EXERCISE GOAL: Tell how many lines in the records contain the word "AttributeTok"; the number alone is the answer.

Source texts of formatted documents:
################

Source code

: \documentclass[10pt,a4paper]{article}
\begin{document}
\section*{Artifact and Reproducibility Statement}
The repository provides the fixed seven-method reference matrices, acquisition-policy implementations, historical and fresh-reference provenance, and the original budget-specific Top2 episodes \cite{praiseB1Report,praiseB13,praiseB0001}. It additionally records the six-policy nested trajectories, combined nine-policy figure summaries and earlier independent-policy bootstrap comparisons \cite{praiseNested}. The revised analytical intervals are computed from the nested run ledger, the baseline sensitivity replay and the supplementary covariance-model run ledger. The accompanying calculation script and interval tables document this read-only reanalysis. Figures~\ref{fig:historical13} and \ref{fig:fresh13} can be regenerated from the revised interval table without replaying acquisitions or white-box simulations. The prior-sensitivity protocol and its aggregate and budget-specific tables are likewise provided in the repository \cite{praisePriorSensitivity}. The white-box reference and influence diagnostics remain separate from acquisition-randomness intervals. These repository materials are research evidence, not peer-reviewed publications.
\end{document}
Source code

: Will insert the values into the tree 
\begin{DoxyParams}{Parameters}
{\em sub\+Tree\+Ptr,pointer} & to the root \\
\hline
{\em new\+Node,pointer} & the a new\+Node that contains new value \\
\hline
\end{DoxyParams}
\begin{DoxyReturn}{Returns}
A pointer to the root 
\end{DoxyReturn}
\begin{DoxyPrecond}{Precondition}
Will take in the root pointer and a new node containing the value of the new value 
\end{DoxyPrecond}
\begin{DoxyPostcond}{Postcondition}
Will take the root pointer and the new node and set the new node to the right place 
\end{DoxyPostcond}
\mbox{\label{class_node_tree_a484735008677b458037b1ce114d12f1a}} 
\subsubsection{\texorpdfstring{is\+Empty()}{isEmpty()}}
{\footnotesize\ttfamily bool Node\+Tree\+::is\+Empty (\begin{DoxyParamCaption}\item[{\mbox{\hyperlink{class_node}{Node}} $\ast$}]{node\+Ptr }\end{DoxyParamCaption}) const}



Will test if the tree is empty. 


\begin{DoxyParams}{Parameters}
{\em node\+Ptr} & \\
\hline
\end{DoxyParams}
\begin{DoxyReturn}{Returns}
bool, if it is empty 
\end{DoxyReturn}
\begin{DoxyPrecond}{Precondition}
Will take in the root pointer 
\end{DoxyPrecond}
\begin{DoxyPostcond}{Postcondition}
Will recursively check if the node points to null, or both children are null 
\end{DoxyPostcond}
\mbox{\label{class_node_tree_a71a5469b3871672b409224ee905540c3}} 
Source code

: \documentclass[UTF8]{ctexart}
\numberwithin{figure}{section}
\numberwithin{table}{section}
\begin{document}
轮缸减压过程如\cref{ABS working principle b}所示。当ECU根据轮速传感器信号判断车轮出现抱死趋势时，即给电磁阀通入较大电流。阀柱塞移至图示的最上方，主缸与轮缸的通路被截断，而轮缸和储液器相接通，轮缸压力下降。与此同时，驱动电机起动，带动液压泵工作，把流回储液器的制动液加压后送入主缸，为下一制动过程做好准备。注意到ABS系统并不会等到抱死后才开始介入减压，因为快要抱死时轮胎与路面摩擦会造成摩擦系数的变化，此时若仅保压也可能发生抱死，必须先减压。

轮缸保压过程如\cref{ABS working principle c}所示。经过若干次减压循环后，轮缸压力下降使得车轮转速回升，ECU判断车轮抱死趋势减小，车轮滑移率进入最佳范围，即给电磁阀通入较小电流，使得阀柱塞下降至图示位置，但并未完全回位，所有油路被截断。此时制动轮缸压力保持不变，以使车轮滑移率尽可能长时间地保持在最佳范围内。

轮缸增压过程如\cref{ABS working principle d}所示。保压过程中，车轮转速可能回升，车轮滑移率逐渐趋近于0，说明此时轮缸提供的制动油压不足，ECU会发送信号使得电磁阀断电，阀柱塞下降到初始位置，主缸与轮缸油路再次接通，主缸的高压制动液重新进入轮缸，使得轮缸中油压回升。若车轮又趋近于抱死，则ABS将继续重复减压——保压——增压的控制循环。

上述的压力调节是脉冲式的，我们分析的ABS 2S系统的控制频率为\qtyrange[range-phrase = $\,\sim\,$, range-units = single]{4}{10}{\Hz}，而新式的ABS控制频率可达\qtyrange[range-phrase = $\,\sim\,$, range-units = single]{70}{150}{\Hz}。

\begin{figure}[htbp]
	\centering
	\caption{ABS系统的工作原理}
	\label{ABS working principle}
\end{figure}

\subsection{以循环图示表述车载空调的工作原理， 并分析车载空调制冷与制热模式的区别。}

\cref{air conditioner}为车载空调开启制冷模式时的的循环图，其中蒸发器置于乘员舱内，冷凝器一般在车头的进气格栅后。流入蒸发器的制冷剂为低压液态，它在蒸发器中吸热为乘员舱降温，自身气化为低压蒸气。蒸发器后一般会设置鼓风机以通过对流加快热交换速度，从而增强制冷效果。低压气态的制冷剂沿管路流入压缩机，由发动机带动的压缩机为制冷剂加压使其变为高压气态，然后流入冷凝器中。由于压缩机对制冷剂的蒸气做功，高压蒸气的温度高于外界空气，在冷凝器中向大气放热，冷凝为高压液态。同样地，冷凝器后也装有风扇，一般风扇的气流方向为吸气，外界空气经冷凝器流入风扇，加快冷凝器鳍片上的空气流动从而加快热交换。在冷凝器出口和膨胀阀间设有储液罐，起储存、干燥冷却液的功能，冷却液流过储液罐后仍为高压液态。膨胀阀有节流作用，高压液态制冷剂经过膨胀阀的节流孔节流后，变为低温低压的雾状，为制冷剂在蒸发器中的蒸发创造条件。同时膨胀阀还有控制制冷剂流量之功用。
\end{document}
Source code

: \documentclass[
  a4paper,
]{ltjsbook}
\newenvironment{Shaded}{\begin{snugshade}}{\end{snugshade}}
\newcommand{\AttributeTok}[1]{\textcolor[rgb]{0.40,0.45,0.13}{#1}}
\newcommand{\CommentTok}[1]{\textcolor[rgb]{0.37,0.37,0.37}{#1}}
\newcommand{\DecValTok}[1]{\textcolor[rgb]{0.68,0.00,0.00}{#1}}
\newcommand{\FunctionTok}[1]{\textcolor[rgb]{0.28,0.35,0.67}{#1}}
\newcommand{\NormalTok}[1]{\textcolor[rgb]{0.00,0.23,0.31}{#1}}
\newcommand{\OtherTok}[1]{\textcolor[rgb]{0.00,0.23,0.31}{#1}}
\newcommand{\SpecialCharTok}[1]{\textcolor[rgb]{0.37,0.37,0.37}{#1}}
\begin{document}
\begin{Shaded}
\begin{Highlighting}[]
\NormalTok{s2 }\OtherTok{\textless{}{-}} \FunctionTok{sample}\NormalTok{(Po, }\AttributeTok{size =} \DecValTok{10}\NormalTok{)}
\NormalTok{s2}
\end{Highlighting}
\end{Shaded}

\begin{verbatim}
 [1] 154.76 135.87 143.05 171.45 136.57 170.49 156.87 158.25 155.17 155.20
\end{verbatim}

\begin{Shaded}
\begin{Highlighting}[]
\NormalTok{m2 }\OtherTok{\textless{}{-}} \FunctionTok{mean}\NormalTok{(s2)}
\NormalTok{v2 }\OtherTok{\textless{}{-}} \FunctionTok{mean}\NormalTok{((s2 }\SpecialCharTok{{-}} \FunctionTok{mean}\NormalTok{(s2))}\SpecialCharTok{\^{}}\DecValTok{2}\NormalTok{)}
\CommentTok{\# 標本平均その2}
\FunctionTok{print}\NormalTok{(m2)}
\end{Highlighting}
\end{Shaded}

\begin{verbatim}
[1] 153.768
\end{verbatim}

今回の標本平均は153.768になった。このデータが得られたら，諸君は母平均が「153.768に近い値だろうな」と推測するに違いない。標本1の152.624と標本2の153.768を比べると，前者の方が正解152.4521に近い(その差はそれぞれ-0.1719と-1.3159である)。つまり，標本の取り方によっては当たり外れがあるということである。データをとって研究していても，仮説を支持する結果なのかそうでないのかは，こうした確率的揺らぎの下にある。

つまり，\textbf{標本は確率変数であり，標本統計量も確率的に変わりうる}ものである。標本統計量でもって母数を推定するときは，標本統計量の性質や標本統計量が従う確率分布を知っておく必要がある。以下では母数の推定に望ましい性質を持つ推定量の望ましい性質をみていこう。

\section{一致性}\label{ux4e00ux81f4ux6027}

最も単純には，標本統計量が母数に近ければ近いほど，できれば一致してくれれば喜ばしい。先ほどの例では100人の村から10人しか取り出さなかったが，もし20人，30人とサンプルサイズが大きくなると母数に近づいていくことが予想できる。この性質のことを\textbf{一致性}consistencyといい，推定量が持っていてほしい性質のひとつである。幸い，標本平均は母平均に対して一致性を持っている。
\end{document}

################

RESPONSE AREA: 2